**Problem to solve**
In the output, include exactly the lines from the beginning of the records up to and including the one that contains "FR382231991 & 3 & 0.06 \\", and leave out the pictures.

**Input data**
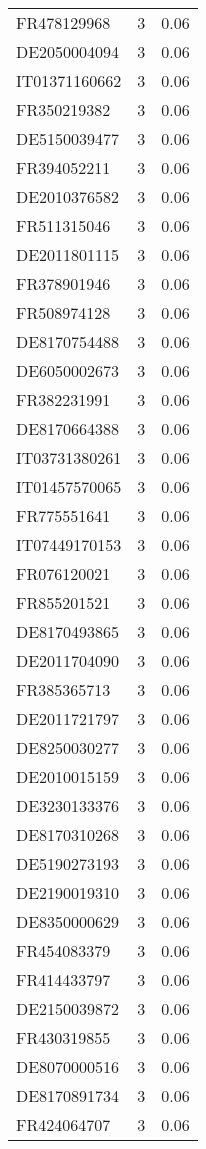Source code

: \begin{table*}[htbp]
\begin{tabular}{lrr}
FR478129968 & 3 & 0.06 \\
DE2050004094 & 3 & 0.06 \\
IT01371160662 & 3 & 0.06 \\
FR350219382 & 3 & 0.06 \\
DE5150039477 & 3 & 0.06 \\
FR394052211 & 3 & 0.06 \\
DE2010376582 & 3 & 0.06 \\
FR511315046 & 3 & 0.06 \\
DE2011801115 & 3 & 0.06 \\
FR378901946 & 3 & 0.06 \\
FR508974128 & 3 & 0.06 \\
DE8170754488 & 3 & 0.06 \\
DE6050002673 & 3 & 0.06 \\
FR382231991 & 3 & 0.06 \\
DE8170664388 & 3 & 0.06 \\
IT03731380261 & 3 & 0.06 \\
IT01457570065 & 3 & 0.06 \\
FR775551641 & 3 & 0.06 \\
IT07449170153 & 3 & 0.06 \\
FR076120021 & 3 & 0.06 \\
FR855201521 & 3 & 0.06 \\
DE8170493865 & 3 & 0.06 \\
DE2011704090 & 3 & 0.06 \\
FR385365713 & 3 & 0.06 \\
DE2011721797 & 3 & 0.06 \\
DE8250030277 & 3 & 0.06 \\
DE2010015159 & 3 & 0.06 \\
DE3230133376 & 3 & 0.06 \\
DE8170310268 & 3 & 0.06 \\
DE5190273193 & 3 & 0.06 \\
DE2190019310 & 3 & 0.06 \\
DE8350000629 & 3 & 0.06 \\
FR454083379 & 3 & 0.06 \\
FR414433797 & 3 & 0.06 \\
DE2150039872 & 3 & 0.06 \\
FR430319855 & 3 & 0.06 \\
DE8070000516 & 3 & 0.06 \\
DE8170891734 & 3 & 0.06 \\
FR424064707 & 3 & 0.06 \\

\end{tabular}
\end{table*}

**Output below**
Source code

: \begin{table*}[htbp]
\begin{tabular}{lrr}
FR478129968 & 3 & 0.06 \\
DE2050004094 & 3 & 0.06 \\
IT01371160662 & 3 & 0.06 \\
FR350219382 & 3 & 0.06 \\
DE5150039477 & 3 & 0.06 \\
FR394052211 & 3 & 0.06 \\
DE2010376582 & 3 & 0.06 \\
FR511315046 & 3 & 0.06 \\
DE2011801115 & 3 & 0.06 \\
FR378901946 & 3 & 0.06 \\
FR508974128 & 3 & 0.06 \\
DE8170754488 & 3 & 0.06 \\
DE6050002673 & 3 & 0.06 \\
FR382231991 & 3 & 0.06 \\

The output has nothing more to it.